A pungência artística deste mulato do subúrbio carioca exortou a novos caminhos nossa literatura, rompendo com a longa tradição de aforismos brejeiros que nos últimos anos afogavam, em ironia e sarcasmo, nossas letras”

What??????? “Come on”. Desculpe a brincadeira, mas achei pertinente iniciar com humor, visto que em poucas vezes li um romance estampando, de cabo a rabo, um sorriso no rosto. Para os desentendidos, deixo claro, Oswaldino e Gazeta Popolis são personagens fictícios criados pelo próprio escritor para fomentar a venda de sua obra nas paragens lusitanas.
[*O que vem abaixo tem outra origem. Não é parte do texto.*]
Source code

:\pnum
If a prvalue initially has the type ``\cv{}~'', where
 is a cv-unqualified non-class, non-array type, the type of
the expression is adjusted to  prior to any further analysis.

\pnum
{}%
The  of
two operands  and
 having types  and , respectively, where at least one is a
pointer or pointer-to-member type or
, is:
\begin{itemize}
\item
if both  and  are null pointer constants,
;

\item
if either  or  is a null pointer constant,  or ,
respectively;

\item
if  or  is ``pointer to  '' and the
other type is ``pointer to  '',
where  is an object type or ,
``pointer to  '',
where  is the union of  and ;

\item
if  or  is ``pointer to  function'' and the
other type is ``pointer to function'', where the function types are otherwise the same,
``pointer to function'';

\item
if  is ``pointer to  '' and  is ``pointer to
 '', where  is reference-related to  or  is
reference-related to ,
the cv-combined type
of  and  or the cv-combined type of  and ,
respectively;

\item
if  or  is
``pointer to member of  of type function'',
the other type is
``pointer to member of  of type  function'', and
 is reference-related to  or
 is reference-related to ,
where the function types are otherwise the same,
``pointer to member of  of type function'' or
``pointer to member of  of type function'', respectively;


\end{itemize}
Mas tarde este imaginário jornalista teve a honra de ser homenageado com um romance inteirinho dedicado às suas aventuras, intitulado “Recordações do literato Oswaldino Vieira”. Devido a excentricidade, o livro, narrado em Tupi-guarani, com diálogos em português, e passagens em alemão, turco e albanês, teve um acachapante fracasso nas vendas, chegou a ser recolhido pela editora Fragata Beneditina, que não vendo utilidade aos poucos volumes publicados mandou destruí-los. O manuscrito original do romance foi preservado pela família de Lima Barreto, no entanto, as grandes falhas linguísticas presentes nas partes escritas em albanês fez com que Barretinho, neto do escritor e amante da cultura do leste europeu, proibisse a edição do romance, e até hoje “Recordações do literato Oswaldino Vieira” figura como um grande mistério, tendo alimentado a imaginação dos apaixonados por literatura. Em 1983 uma invasão de domicílio à casa da família Barreto chamou a atenção do meio literário. Paulinho da Fonsceca, vulgo Quaresminha, justificou o delito afirmando que procurava o manuscrito do absconso romance de Lima Barreto, dizendo constituir-se em crime de “lesa a humanidade” a proibição da publicação desta obra.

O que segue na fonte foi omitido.